Dr. Ignasi Casas Vaque, the chef d’equipe at the centre of angry scenes when the 2018 WEG endurance ride was called off, has had his one-year suspension for “incorrect behaviour” reduced to three months by the Court of Arbitration for Sport.
A one-year suspension – long since served – was handed down by the FEI Tribunal in February 2019. Casas Vaque was chef d’equipe of the Spanish team, who were in gold medal position when the ride was finally called off in worsening conditions, having already been subject to a false start and a re-start.
The FEI had argued he had obligations to the FEI because of his many senior roles in international endurance, including deputy chairmanship of the FEI endurance committee.
CAS did find that Casas Vaque behaved incorrectly under FEI General Regulations, especially as a senior official and veterinarian; he was “very negligent” for someone of his status, especially as the incident was filmed and gained “significant attention” on the internet.
Furthermore, with a good command of English he should have known how the language used ‒ such as saying “the riders will kill you” to ground jury president Jean Pierre Allegret and calling the FEI “cheats” ‒ would have been received. It did not matter if they were intended as a figure of speech or were Spanish colloquialisms which do not translate literally.
However, in partially upholding his appeal, CAS found that three months suspension was a more proportionate penalty. To CAS, the many mitigating circumstances suggested Casas Vaque did not need a longer deterrent to committing a future outburst. Moreover, there was no evidence his behaviour had caused damage.
CAS also disagreed with the FEI that Casas Vaque had incited the crowd to enter the vetgate, thereby putting others at risk. In raising his arms and shouting “Come On” he was instead seeking support for a reversal of the cancellation.

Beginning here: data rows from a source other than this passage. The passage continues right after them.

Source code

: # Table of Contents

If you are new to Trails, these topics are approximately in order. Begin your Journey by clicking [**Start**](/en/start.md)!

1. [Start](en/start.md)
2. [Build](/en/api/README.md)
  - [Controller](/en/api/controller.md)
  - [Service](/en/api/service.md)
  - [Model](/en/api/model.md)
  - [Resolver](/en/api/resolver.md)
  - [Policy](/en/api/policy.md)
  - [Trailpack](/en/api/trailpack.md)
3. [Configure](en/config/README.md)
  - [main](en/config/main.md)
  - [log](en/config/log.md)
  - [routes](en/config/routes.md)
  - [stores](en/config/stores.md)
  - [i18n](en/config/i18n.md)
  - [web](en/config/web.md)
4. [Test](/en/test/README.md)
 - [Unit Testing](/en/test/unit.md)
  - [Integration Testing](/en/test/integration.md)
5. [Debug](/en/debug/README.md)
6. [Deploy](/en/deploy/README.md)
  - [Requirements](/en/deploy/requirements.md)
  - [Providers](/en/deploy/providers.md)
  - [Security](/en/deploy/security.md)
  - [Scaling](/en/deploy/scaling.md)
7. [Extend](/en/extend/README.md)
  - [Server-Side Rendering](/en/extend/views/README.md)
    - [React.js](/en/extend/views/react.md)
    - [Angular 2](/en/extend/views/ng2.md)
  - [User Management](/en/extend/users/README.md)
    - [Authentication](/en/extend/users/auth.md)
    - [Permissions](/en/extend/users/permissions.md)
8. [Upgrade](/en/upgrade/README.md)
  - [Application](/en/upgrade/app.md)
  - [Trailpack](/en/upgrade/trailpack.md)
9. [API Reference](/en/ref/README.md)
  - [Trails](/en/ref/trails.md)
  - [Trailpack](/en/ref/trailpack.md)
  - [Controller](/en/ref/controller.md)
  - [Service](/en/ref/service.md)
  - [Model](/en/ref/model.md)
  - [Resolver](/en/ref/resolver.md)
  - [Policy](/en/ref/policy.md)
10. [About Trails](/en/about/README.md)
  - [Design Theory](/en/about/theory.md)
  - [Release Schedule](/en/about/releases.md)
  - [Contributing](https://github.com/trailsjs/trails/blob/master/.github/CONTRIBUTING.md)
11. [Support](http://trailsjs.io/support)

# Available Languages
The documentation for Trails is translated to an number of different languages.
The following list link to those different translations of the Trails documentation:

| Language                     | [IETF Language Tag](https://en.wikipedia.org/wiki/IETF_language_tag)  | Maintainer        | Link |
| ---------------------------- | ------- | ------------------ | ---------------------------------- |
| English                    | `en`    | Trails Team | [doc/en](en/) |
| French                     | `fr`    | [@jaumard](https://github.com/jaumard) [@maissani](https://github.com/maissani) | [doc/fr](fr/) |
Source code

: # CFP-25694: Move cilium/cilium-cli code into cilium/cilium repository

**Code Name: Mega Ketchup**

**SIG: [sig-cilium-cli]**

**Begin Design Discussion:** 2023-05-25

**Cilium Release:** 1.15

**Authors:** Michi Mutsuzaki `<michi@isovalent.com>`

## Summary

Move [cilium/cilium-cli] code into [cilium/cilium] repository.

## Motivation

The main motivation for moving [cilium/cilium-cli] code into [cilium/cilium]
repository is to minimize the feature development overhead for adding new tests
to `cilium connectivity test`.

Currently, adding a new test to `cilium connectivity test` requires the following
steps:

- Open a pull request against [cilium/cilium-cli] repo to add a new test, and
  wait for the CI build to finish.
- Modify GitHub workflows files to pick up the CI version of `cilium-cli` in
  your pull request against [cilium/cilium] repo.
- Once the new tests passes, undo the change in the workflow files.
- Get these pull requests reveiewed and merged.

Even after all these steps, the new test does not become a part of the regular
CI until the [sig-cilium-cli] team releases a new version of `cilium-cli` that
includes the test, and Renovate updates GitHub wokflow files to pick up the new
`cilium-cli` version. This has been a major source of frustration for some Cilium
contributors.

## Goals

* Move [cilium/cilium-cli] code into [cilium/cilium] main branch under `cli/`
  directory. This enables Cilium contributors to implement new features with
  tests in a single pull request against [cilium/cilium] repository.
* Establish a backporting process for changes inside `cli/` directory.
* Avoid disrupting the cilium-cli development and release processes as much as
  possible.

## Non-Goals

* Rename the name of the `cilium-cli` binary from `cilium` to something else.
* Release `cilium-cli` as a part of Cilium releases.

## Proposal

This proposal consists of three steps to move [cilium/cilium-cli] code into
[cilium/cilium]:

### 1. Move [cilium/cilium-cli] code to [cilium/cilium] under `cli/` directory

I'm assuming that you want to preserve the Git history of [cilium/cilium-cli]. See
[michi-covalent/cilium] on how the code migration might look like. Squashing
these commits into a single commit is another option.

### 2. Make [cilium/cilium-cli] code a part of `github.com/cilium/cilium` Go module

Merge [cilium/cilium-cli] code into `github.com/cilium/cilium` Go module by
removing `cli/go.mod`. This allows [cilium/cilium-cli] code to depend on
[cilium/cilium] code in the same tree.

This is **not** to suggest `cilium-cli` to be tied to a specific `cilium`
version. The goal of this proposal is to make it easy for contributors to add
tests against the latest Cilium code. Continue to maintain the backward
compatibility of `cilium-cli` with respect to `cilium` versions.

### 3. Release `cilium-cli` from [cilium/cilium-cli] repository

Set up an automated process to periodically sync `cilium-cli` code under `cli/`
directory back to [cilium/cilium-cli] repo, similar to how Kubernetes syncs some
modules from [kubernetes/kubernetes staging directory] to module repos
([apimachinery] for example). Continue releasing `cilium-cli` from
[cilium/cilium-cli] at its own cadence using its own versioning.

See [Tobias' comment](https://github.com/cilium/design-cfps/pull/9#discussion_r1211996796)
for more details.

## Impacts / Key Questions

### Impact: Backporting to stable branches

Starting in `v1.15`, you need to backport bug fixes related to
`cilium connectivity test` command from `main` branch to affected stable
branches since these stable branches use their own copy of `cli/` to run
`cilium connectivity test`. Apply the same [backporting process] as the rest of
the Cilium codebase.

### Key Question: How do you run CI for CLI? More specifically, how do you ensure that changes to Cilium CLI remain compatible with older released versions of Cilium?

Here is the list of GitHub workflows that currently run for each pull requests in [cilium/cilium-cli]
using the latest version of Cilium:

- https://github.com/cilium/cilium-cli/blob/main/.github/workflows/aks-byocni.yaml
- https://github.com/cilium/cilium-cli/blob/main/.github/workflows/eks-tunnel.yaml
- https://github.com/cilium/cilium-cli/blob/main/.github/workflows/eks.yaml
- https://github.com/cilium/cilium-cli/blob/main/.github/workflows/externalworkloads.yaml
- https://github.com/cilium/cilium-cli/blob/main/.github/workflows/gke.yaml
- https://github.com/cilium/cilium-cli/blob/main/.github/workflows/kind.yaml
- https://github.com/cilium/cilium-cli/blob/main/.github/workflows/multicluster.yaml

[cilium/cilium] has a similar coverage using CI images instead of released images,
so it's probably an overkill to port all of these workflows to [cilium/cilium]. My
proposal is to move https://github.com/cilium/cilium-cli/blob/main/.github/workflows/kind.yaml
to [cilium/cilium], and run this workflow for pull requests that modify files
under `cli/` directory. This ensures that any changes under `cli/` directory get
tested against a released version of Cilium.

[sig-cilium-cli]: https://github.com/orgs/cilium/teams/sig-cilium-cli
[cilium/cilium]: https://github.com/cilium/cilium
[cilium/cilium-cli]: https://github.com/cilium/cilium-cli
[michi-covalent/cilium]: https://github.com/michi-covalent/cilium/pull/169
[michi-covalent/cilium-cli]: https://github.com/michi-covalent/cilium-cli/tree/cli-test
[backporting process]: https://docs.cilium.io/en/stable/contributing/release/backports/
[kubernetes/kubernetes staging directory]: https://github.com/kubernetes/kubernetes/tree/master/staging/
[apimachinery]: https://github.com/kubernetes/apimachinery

The CAS decision was handed down in January. However, the detailed decision notice has only been recently published.
It sheds further light on organisational chaos at Tryon. There were discussions whether the ride should have gone ahead at all, in view of logistical concerns arising from the test ride in spring 2018. This included the unreliable GPS tracking system ‒ a new system was hurriedly introduced the morning of the WEG ride itself, adding to the confusion ‒ and likely heat and humidity.
CAS reports that “notwithstanding the identified likely difficulties, the FEI decided to go on with the event. The decision to continue with the endurance event….was influenced by the fear that if the endurance event was abandoned there would with a withdrawal of sponsorships, which would endanger the FEI’s ability to proceed with the remaining events.”
CAS heard extensive testimony from riders of several nationalities and officials about Casas Vaque’s good character, and his strenuous efforts to help all riders, not just the Spanish, with basic needs at the still-under-construction Tryon facility.
CAS also criticised the FEI for focussing on Casas Vaque when other people acting “dangerously” had not been disciplined.
Ground jury member Kevin Croke was “hit by an individual several times.” Croke later wrote that when “sanity” was restored he accepted his assailant’s apology and decided not to report him as it was “likely to tarnish further the reputation of endurance.” It was not a malicious action but an explosion of the frustration felt by all – Croke did not take it personally or feel his dignity had been harmed.
Another official, Fernando Uriarte was punched by a French team member and fell, which he reported to the FEI.
Uriarte said that by contrast Casas Vaque was “very nervous and excited but never threatened or insulted anybody.”
CAS said the decision to cancel was legitimate, but the FEI should have been aware of the likely consequences which were “on the shoulders of all organisers.” FEi had proceeded with the ride “because of sponsors at all costs.”
To CAS, Casas Vaque’s behaviour “was a reaction to established extreme circumstances contributed to by the [FEI’s] acts, omissions and the final decisions. He was not affected alone; everyone present had reactions which were displayed differently, some even physically which is worse. There is no doubt that the appellant crossed the line but there is also no doubt he was provoked….to punish only the appellant, both with the longest possible suspension available and the additional fine is not appropriate nor necessary.”
The FEI fine of 2,000 Swiss francs was upheld, though the FEi was ordered to contribute 5,000 Swiss francs to his legal costs.
CAS decided it had no jurisdiction to handle Casas Vaque’s additional appeal to be reinstated to the FEI endurance committee.